Randy Schoenberg disagrees, specifically about Emperor Napoleon, and cites:
https://www.barnesandnoble.com/b/books/military-figures-biography-t...
https://www.timelineindex.com/content/view/587
https://www.nationalgallery.org.uk/paintings/glossary/napoleon-i-em...
http://onlinebooks.library.upenn.edu/webbin/book/browse?type=lcsubc...
I had cited on https://www.geni.com/discussions/216411?msg=1421143
Formal titles in AP style should be capitalized when they immediately precede one or more names. When a title stands alone or is offset from a name by commas, it should be lowercase. Aug 25, 2019
How To Use Formal Titles in AP Style | BKA Content
https://www.bkacontent.com/use-formal-titles-ap-style/
“We are not talking about "sentence case" but more properly "title case" when we are writing a display name.”
See the difference at https://capitalizemytitle.com/
https://capitalizemytitle.com/faqs/
Capitalize My Title is a dynamic title capitalization tool used to make sure your titles or headlines use proper capitalization rules according to various style guides include APA, AP, MLA, and Chicago.

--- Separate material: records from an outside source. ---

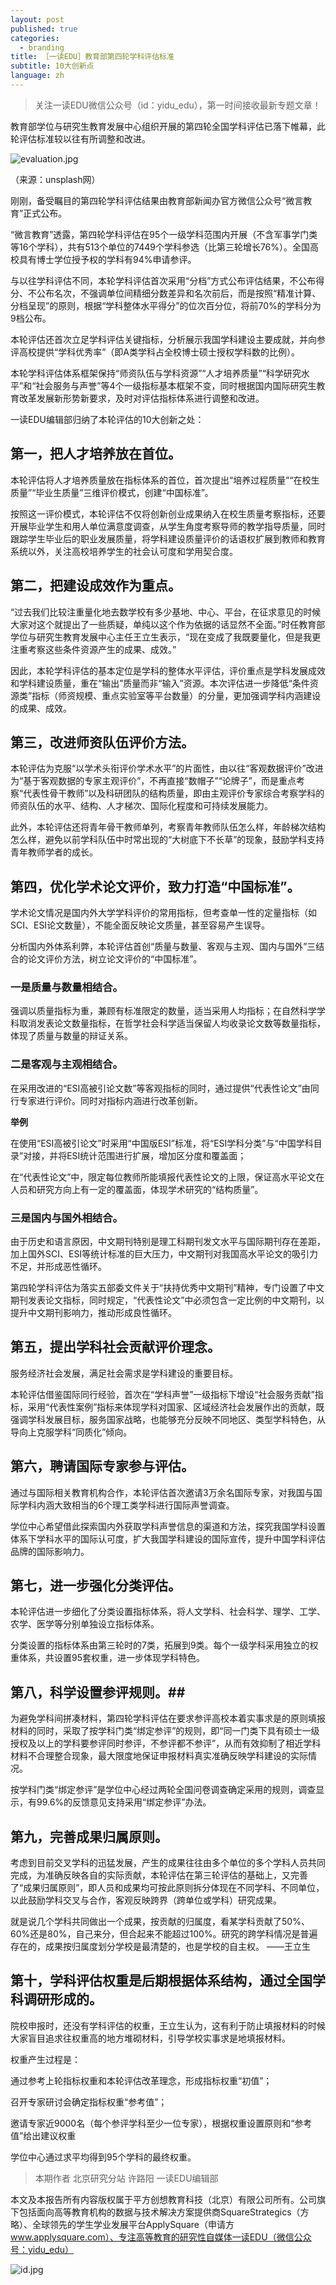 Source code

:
 ```yaml
---
layout: post
published: true
categories:
  - branding
title: ［一读EDU］教育部第四轮学科评估标准
subtitle: 10大创新点
language: zh
---
```

> 关注一读EDU微信公众号（id：yidu_edu），第一时间接收最新专题文章！

教育部学位与研究生教育发展中心组织开展的第四轮全国学科评估已落下帷幕，此轮评估标准较以往有所调整和改进。

![evaluation.jpg]({{site.baseurl}}/image/evaluation.jpg)

（来源：unsplash网）

刚刚，备受瞩目的第四轮学科评估结果由教育部新闻办官方微信公众号“微言教育”正式公布。

“微言教育”透露，第四轮学科评估在95个一级学科范围内开展（不含军事学门类等16个学科），共有513个单位的7449个学科参选（比第三轮增长76%）。全国高校具有博士学位授予权的学科有94%申请参评。

与以往学科评估不同，本轮学科评估首次采用“分档”方式公布评估结果，不公布得分、不公布名次，不强调单位间精细分数差异和名次前后，而是按照“精准计算、分档呈现”的原则，根据“学科整体水平得分”的位次百分位，将前70%的学科分为9档公布。

本轮评估还首次立足学科评估关键指标，分析展示我国学科建设主要成就，并向参评高校提供“学科优秀率”（即A类学科占全校博士硕士授权学科数的比例）。

本轮学科评估体系框架保持“师资队伍与学科资源”“人才培养质量”“科学研究水平”和“社会服务与声誉”等4个一级指标基本框架不变，同时根据国内国际研究生教育改革发展新形势新要求，及时对评估指标体系进行调整和改进。

一读EDU编辑部归纳了本轮评估的10大创新之处：

## 第一，把人才培养放在首位。

本轮评估将人才培养质量放在指标体系的首位，首次提出“培养过程质量”“在校生质量”“毕业生质量”三维评价模式，创建“中国标准”。

按照这一评价模式，本轮评估不仅将创新创业成果纳入在校生质量考察指标，还要开展毕业学生和用人单位满意度调查，从学生角度考察导师的教学指导质量，同时跟踪学生毕业后的职业发展质量，将学科建设质量评价的话语权扩展到教师和教育系统以外，关注高校培养学生的社会认可度和学用契合度。

## 第二，把建设成效作为重点。

“过去我们比较注重量化地去数学校有多少基地、中心、平台，在征求意见的时候大家对这个就提出了一些质疑，单纯以这个作为依据的话显然不全面。”时任教育部学位与研究生教育发展中心主任王立生表示，“现在变成了我既要量化，但是我更注重考察这些条件资源产生的成果、成效。”

因此，本轮学科评估的基本定位是学科的整体水平评估，评价重点是学科发展成效和学科建设质量，重在“输出”质量而非“输入”资源。本次评估进一步降低“条件资源类”指标（师资规模、重点实验室等平台数量）的分量，更加强调学科内涵建设的成果、成效。

## 第三，改进师资队伍评价方法。

本轮评估为克服“以学术头衔评价学术水平”的片面性，由以往“客观数据评价”改进为“基于客观数据的专家主观评价”，不再直接“数帽子”“论牌子”，而是重点考察“代表性骨干教师”以及科研团队的结构质量，即由主观评价专家综合考察学科的师资队伍的水平、结构、人才梯次、国际化程度和可持续发展能力。

此外，本轮评估还将青年骨干教师单列，考察青年教师队伍怎么样，年龄梯次结构怎么样，避免以前学科队伍中时常出现的“大树底下不长草”的现象，鼓励学科支持青年教师学者的成长。

## 第四，优化学术论文评价，致力打造“中国标准”。

学术论文情况是国内外大学学科评价的常用指标，但考查单一性的定量指标（如SCI、ESI论文数量），不能全面反映论文质量，甚至容易产生误导。

分析国内外体系利弊，本轮评估首创“质量与数量、客观与主观、国内与国外”三结合的论文评价方法，树立论文评价的“中国标准”。

### 一是质量与数量相结合。

强调以质量指标为重，兼顾有标准限定的数量，适当采用人均指标；在自然科学学科取消发表论文数量指标，在哲学社会科学适当保留人均收录论文数等数量指标，体现了质量与数量的辩证关系。

### 二是客观与主观相结合。

在采用改进的“ESI高被引论文数”等客观指标的同时，通过提供“代表性论文”由同行专家进行评价。同时对指标内涵进行改革创新。

**举例**

在使用“ESI高被引论文”时采用“中国版ESI”标准，将“ESI学科分类”与“中国学科目录”对接，并将ESI统计范围进行扩展，增加区分度和覆盖面；

在“代表性论文”中，限定每位教师所能填报代表性论文的上限，保证高水平论文在人员和研究方向上有一定的覆盖面，体现学术研究的“结构质量”。

### 三是国内与国外相结合。

由于历史和语言原因，中文期刊特别是理工科期刊发文水平与国际期刊存在差距，加上国外SCI、ESI等统计标准的巨大压力，中文期刊对我国高水平论文的吸引力不足，并形成恶性循环。

第四轮学科评估为落实五部委文件关于“扶持优秀中文期刊”精神，专门设置了中文期刊发表论文指标，同时规定，“代表性论文”中必须包含一定比例的中文期刊，以提升中文期刊影响力，推动形成良性循环。

## 第五，提出学科社会贡献评价理念。

服务经济社会发展，满足社会需求是学科建设的重要目标。

本轮评估借鉴国际同行经验，首次在“学科声誉”一级指标下增设“社会服务贡献”指标，采用“代表性案例”指标来体现学科对国家、区域经济社会发展作出的贡献，既强调学科发展目标，服务国家战略，也能够充分反映不同地区、类型学科特色，从导向上克服学科“同质化”倾向。

## 第六，聘请国际专家参与评估。

通过与国际相关教育机构合作，本轮评估首次邀请3万余名国际专家，对我国与国际学科内涵大致相当的6个理工类学科进行国际声誉调查。

学位中心希望借此探索国内外获取学科声誉信息的渠道和方法，探究我国学科设置体系下学科水平的国际认可度，扩大我国学科建设的国际宣传，提升中国学科评估品牌的国际影响力。

## 第七，进一步强化分类评估。

本轮评估进一步细化了分类设置指标体系，将人文学科、社会科学、理学、工学、农学、医学等分别单独设立指标体系。

分类设置的指标体系由第三轮时的7类，拓展到9类。每个一级学科采用独立的权重体系，共设置95套权重，进一步体现学科特色。

## 第八，科学设置参评规则。##

为避免学科间拼凑材料，第四轮学科评估在要求参评高校本着实事求是的原则填报材料的同时，采取了按学科门类“绑定参评”的规则，即“同一门类下具有硕士一级授权及以上的学科要参评同时参评，不参评都不参评”，从而有效抑制了相近学科材料不合理整合现象，最大限度地保证申报材料真实准确反映学科建设的实际情况。

按学科门类“绑定参评”是学位中心经过两轮全国问卷调查确定采用的规则，调查显示，有99.6%的反馈意见支持采用“绑定参评”办法。

## 第九，完善成果归属原则。

考虑到目前交叉学科的迅猛发展，产生的成果往往由多个单位的多个学科人员共同完成，为准确反映各自的实际贡献，本轮评估在第三轮评估的基础上，又完善了“成果归属原则”，即人员和成果均可按此原则拆分体现在不同学科、不同单位，以此鼓励学科交叉与合作，客观反映跨界（跨单位或学科）研究成果。

就是说几个学科共同做出一个成果，按贡献的归属度，看某学科贡献了50%、60%还是80%，自己来分，但合起来不能超过100%。研究的跨学科情况是普遍存在的，成果按归属度划分学校是最清楚的，也是学校的自主权。
 ——王立生

## 第十，学科评估权重是后期根据体系结构，通过全国学科调研形成的。

院校申报时，还没有学科评估的权重，王立生认为，这有利于防止填报材料的时候大家盲目追求往权重高的地方堆砌材料，引导学校实事求是地填报材料。

权重产生过程是：

通过参考上轮指标权重和本轮评估改革理念，形成指标权重“初值”；

召开专家研讨会确定指标权重“参考值”；

邀请专家近9000名（每个参评学科至少一位专家），根据权重设置原则和“参考值”给出建议权重

学位中心通过求平均得到95个学科的最终权重。


> 本期作者
北京研究分站 许路阳
一读EDU编辑部

本文及本报告所有内容版权属于平方创想教育科技（北京）有限公司所有。公司旗下包括面向高等教育机构的数据与技术解决方案提供商SquareStrategics（方略）、全球领先的学生学业发展平台ApplySquare（申请方 www.applysquare.com）、专注高等教育的研究性自媒体一读EDU（微信公众号：yidu_edu）

![id.jpg]({{site.baseurl}}/image/id.jpg)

It also counts your words and checks for grammar issues.
https://capitalizemytitle.com/# Using AP tab, Title Case, result:
Napoleon I, Emperor of the French
When you all can explain why we should use *sentence case* in a display name, let me know. Looks very silly to me.
And btw, I think our roles are reversed when it comes to town names. Most of you like to use the old town names (I like using the new modern ones), but you like the new capitalization rules (really a misapplication of the new rules) and I like the old ones. Funny.

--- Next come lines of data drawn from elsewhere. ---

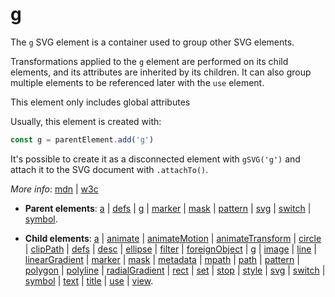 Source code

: # g

The `g` SVG element is a container used to group other SVG elements.

Transformations applied to the `g` element are performed on its child elements, and its attributes are inherited by its children. It can also group multiple elements to be referenced later with the `use` element.

This element only includes global attributes

Usually, this element is created with:
      
```js
const g = parentElement.add('g')
```

It's possible to create it as a disconnected element with `gSVG('g')` and attach it to the SVG document with `.attachTo()`.

*More info*:
      [mdn](https://developer.mozilla.org//en-US/docs/Web/SVG/Element/g) | [w3c](https://svgwg.org/svg2-draft/single-page.html#struct-GElement)

- **Parent elements**: [a](./a.md) | [defs](./defs.md) | [g](./g.md) | [marker](./marker.md) | [mask](./mask.md) | [pattern](./pattern.md) | [svg](./svg.md) | [switch](./switch.md) | [symbol](./symbol.md).

- **Child elements**: [a](./a.md) | [animate](./animate.md) | [animateMotion](./animateMotion.md) | [animateTransform](./animateTransform.md) | [circle](./circle.md) | [clipPath](./clipPath.md) | [defs](./defs.md) | [desc](./desc.md) |  [ellipse](./ellipse.md) | [filter](./filter.md) | [foreignObject](./foreignObject.md) | [g](./g.md) | [image](./image.md) | [line](./line.md) | [linearGradient](./linearGradient.md) | [marker](./marker.md) | [mask](./mask.md) | [metadata](./metadata.md) | [mpath](./mpath.md) | [path](./path.md) | [pattern](./pattern.md) | [polygon](./polygon.md) | [polyline](./polyline.md) | [radialGradient](./radialGradient.md) | [rect](./rect.md) | [set](./set.md) | [stop](./stop.md) | [style](./style.md) | [svg](./svg.md) | [switch](./switch.md) | [symbol](./symbol.md) | [text](./text.md) | [title](./title.md) | [use](./use.md) | [view](./view.md).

Not sure I want to recognize the right of AP to Americanize the English peerage in defiance of all English practice and convention, especially as they don't understand it anyway.
Baron and Lord should always be capitalized when referring to a Parliamentary title, because the words have different meanings when written lower-case.

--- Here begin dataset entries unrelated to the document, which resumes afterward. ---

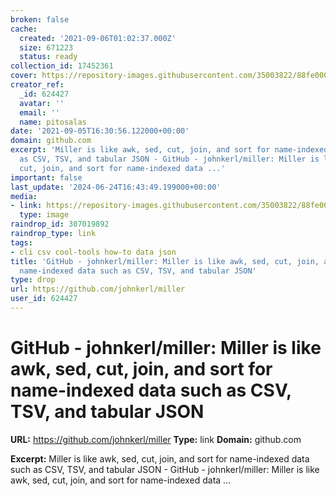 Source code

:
 ```yaml
---
broken: false
cache:
  created: '2021-09-06T01:02:37.000Z'
  size: 671223
  status: ready
collection_id: 17452361
cover: https://repository-images.githubusercontent.com/35003822/88fe0000-d7c8-11ea-8e9d-574509a9907c
creator_ref:
  _id: 624427
  avatar: ''
  email: ''
  name: pitosalas
date: '2021-09-05T16:30:56.122000+00:00'
domain: github.com
excerpt: 'Miller is like awk, sed, cut, join, and sort for name-indexed data such
  as CSV, TSV, and tabular JSON - GitHub - johnkerl/miller: Miller is like awk, sed,
  cut, join, and sort for name-indexed data ...'
important: false
last_update: '2024-06-24T16:43:49.199000+00:00'
media:
- link: https://repository-images.githubusercontent.com/35003822/88fe0000-d7c8-11ea-8e9d-574509a9907c
  type: image
raindrop_id: 307019892
raindrop_type: link
tags:
- cli csv cool-tools how-to data json
title: 'GitHub - johnkerl/miller: Miller is like awk, sed, cut, join, and sort for
  name-indexed data such as CSV, TSV, and tabular JSON'
type: drop
url: https://github.com/johnkerl/miller
user_id: 624427
---
```


# GitHub - johnkerl/miller: Miller is like awk, sed, cut, join, and sort for name-indexed data such as CSV, TSV, and tabular JSON

**URL:** https://github.com/johnkerl/miller
**Type:** link
**Domain:** github.com

**Excerpt:** Miller is like awk, sed, cut, join, and sort for name-indexed data such as CSV, TSV, and tabular JSON - GitHub - johnkerl/miller: Miller is like awk, sed, cut, join, and sort for name-indexed data ...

For instance, when Thomas Wentworth was created Lord Wentworth, a different Thomas Wentworth was lord of Wentworth.
Profiles can sometimes have more language added, use the different way of styles according to the specific language way of writing it.
Swedish is simalary in how many other european countries write in their language, accept from england, and germany who capitalizing everywhere in text according to old rules that no other today use. Swedish and french are very much alike in the way of writing, as an example: Swedish. Napoleon I, kejsare av Frankrike, would look much the same in french: Napoléon Ier, empereur de France, (premier empereur des Français), or; Napoléon Bonaparte, empereur des Français. It differs from english:
Napoleon 1st, Emperor of France.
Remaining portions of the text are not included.